The Accelerator: some exciting improvements
Some time ago, we presented a blog post where we discussed an efficient tool that we use internally for big-data projects: the Accelerator. In that post, we focused on the performance perspective, comparing it with Pandas. At that point, the features it was providing meant a big blast in the projects we developed, but it still required a bit of ingeneering effort for setup and configuration. Luckly, the developers of the project have spent a lot of time improving that caveat, providing a smooth installation path and therefore making it available to a much wider audience. In addition, latest version also includes some further improvements, like a new user interface that makes up for a better experience.
As the developers have published a version in PyPI, installing the Accelerator now is as simple as running pip! As we are mostly using Python3 and we are testing and developing most of our code locally before sending it to our processing server, we can simply install it like this:
Then, the accelerator tool becomes available with the `ax` command!
Once the accelerator is intalled, it’s time to configure it! The new version if fully documented in the manual, but as a starting point it should be enough to run `ax –help` and do the same for the small subset of commands provided. Then, to actually get started, we run `ax init` in the working directory where we wish to create our first project. Usually, we would configure the accelerator locally for every project, and therefore run all the comands from the corresponding directory. As that is not necessarily the case for every developer, one could also setup a global configuration file (e.g: /etc/accelerator.conf) and simply add `alias ax=ax –config /ect/accelerator.conf` to the .bashrc file (assuming bash as the default shell).
Running `ax init` will create a set workdirs and files in the directory where it is run. The most important there is `accelerator.conf`, which contains the basic configuration. There we can configure thinks like the amount of threads that we want to run or where we want to the results of our scripts to land. Luckily, the stardard one created by `ax init` contains sane defaults and comments that help understanding what the different options do.
Finally, to start the server process, it is enough to run `ax server` from the project directory. Now the server is listening and to send some work, run `ax run “PIPELINE”` from another terminal. Starting running the tests can be a good start: `ax run tests`.

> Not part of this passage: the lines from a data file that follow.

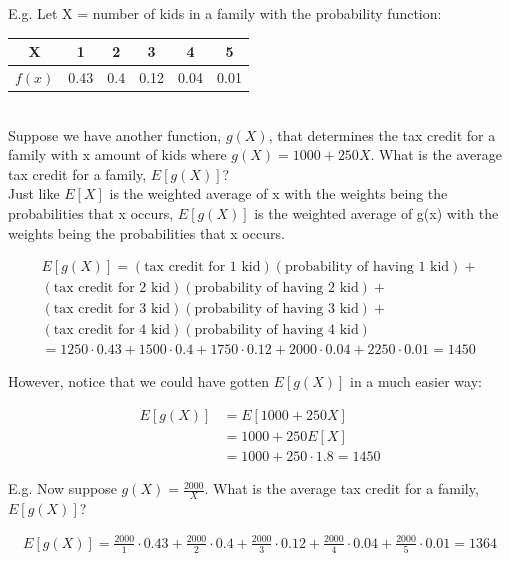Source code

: \documentclass[12pt, letterpaper]{article}
\begin{document}
E.g. Let X = number of kids in a family with the probability function:\\

\begin{tabular}{|c|c|c|c|c|c|}
\hline
X & 1 & 2 & 3 & 4 & 5\\ 
\hline
$f\left(x\right)$ & 0.43 & 0.4 & 0.12 & 0.04 & 0.01\\
\hline
\end{tabular}\\

Suppose we have another function, \(g\left(X\right)\), that determines the tax credit for a family with x amount of kids where \(g\left(X\right) = 1000 + 250X\). What is the average tax credit for a family, \(E[g\left(X\right)]\)?\\

Just like \(E[X]\) is the weighted average of x with the weights being the probabilities that x occurs, \(E[g\left(X\right)]\) is the weighted average of g(x) with the weights being the probabilities that x occurs.

\begin{align*}
E[g\left(X\right)] = (\text{tax credit for 1 kid})(\text{probability of having 1 kid}) + \\
(\text{tax credit for 2 kid})(\text{probability of having 2 kid}) + \\
(\text{tax credit for 3 kid})(\text{probability of having 3 kid}) + \\
(\text{tax credit for 4 kid})(\text{probability of having 4 kid})\\
= 1250 \cdot 0.43 + 1500 \cdot 0.4 + 1750 \cdot 0.12 + 2000 \cdot 0.04 + 2250 \cdot 0.01 = 1450
\end{align*}

However, notice that we could have gotten \(E[g\left(X\right)]\) in a much easier way:

\begin{align*}
E[g\left(X\right)] &= E[1000 + 250X] \\
&= 1000 + 250E[X]\\
&= 1000 + 250 \cdot 1.8 = 1450
\end{align*}

E.g. Now suppose \(g\left(X\right) = \frac{2000}{X}\). What is the average tax credit for a family, \(E[g\left(X\right)]\)?

\begin{align*}
E[g\left(X\right)] = \frac{2000}{1} \cdot 0.43 + \frac{2000}{2} \cdot 0.4 + \frac{2000}{3} \cdot 0.12 + \frac{2000}{4} \cdot 0.04 + \frac{2000}{5} \cdot 0.01 = 1364
\end{align*}
\end{document}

The new changes to the accelerator do not only come from the installation side, but also from the User Interface part. Now, it is possible to get detailed information about the tasks that have been run, their options, datasets, or results from the browser. For that, it is as simple as running `ax board` in the corresponding working directory or setting the `board listen` parameter in accelerator.conf. The board will start a server process that is by default listening on localhost:8520, which is of course customizable. There, we can check the status of the accelerator server process and search the results that were returned by our jobs, the options that were passed or which dataset was used. In addition, it’s even also possible to see the source code of the script that was imported to run a specific tasks. All this together, allows for a much better user experience and greatly helps debugging, specially when getting started using the tool.
Some additional extra improvements include adding a `grep-like` command to search for patterns in datasets and merging urd’s (the part that keeps track of tasks) functionality into a single tool, not requiring urd to be set up independently anymore or the ability to configure the python interpreter for every method.